What if a community association can’t afford a management company? Hiring a management company does slightly increase expenses, but the benefit is worthwhile for the peace of mind of each homeowner. If an community association’s finances have been mismanaged for years and there is no room in the budget to receive full-service management, it may be beneficial for the Board to continue to manage maintenance matters and hire a management company to take over the accounting and administrative duties, which can place the community association in a better financial position. This type of assistance can help in multiple ways, like minimizing delinquencies and increasing reserves for future projects. After some time, the community association may be able to transition to full-service management.

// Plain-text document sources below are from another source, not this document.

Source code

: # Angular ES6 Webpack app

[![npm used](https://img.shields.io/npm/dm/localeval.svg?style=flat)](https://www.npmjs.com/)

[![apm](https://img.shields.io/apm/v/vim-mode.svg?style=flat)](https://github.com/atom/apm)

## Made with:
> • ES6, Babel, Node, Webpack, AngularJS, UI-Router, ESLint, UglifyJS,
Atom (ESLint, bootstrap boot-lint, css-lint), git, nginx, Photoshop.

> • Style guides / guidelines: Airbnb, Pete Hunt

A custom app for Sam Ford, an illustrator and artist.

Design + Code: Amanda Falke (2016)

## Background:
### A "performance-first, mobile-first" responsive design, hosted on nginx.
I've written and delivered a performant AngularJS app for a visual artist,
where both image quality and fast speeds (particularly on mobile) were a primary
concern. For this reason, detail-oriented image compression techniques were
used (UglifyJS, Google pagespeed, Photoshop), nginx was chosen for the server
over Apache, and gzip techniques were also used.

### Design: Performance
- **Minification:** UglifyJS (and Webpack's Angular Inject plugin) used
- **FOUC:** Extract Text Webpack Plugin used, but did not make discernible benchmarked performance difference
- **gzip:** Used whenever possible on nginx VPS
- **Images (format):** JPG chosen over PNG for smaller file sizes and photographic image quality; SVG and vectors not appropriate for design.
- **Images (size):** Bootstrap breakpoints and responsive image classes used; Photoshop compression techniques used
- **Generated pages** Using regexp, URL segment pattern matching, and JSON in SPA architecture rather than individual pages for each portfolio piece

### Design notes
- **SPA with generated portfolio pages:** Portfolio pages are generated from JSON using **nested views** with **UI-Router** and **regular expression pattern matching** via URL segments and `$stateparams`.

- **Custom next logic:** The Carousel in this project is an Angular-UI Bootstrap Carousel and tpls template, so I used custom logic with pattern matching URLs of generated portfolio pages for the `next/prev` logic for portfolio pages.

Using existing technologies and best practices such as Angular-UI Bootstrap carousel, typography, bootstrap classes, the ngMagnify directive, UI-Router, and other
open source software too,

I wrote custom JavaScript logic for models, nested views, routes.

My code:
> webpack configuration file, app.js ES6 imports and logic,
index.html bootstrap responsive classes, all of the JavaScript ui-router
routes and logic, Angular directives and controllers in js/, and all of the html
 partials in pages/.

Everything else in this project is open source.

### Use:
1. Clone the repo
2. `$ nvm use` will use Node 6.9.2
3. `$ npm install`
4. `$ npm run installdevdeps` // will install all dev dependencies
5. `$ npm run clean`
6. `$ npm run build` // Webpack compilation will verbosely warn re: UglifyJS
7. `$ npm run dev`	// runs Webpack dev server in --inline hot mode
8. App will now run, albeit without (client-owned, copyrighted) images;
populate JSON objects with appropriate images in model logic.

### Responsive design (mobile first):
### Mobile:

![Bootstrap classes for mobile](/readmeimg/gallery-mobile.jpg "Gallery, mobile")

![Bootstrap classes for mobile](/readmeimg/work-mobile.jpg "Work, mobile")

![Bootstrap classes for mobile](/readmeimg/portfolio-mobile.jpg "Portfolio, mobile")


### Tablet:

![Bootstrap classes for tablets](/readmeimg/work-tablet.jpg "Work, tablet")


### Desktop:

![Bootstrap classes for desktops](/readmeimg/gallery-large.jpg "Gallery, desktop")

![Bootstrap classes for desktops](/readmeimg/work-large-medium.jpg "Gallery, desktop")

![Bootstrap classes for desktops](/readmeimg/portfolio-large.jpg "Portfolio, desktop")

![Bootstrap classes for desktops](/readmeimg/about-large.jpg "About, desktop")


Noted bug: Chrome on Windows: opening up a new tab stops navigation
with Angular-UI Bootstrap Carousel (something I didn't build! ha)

Building a Successful HOA Means Hiring the Right Management Company
Finally, every management company isn’t created equally, so it’s important to always seek out services from an Accredited Association Management Company (AAMC). According to the Community Associations Institute (CAI), “An Accredited Association Management Company ensures that their staff have the skills, experience, and integrity to help communities succeed. Its managers have advanced training and demonstrate commitment to the industry—just the type of professionals that community association boards seek to hire”. As a result, if an association needs a great amount of assistance, it’s best to seek out services from an Accredited Association Management Company (AAMC) that provides tailored services to the community association and is willing to assign a dedicated manager to work with the Board. A good rule of thumb when selecting a management company is if the proposal seems too good to be true, it probably is. An extremely low bid insinuates that your community association won’t be the management companies’ priority. It’s best practice for every Community Association to work with a dedicated and reliable management company. Contact us for more information about serving the unique needs of your association.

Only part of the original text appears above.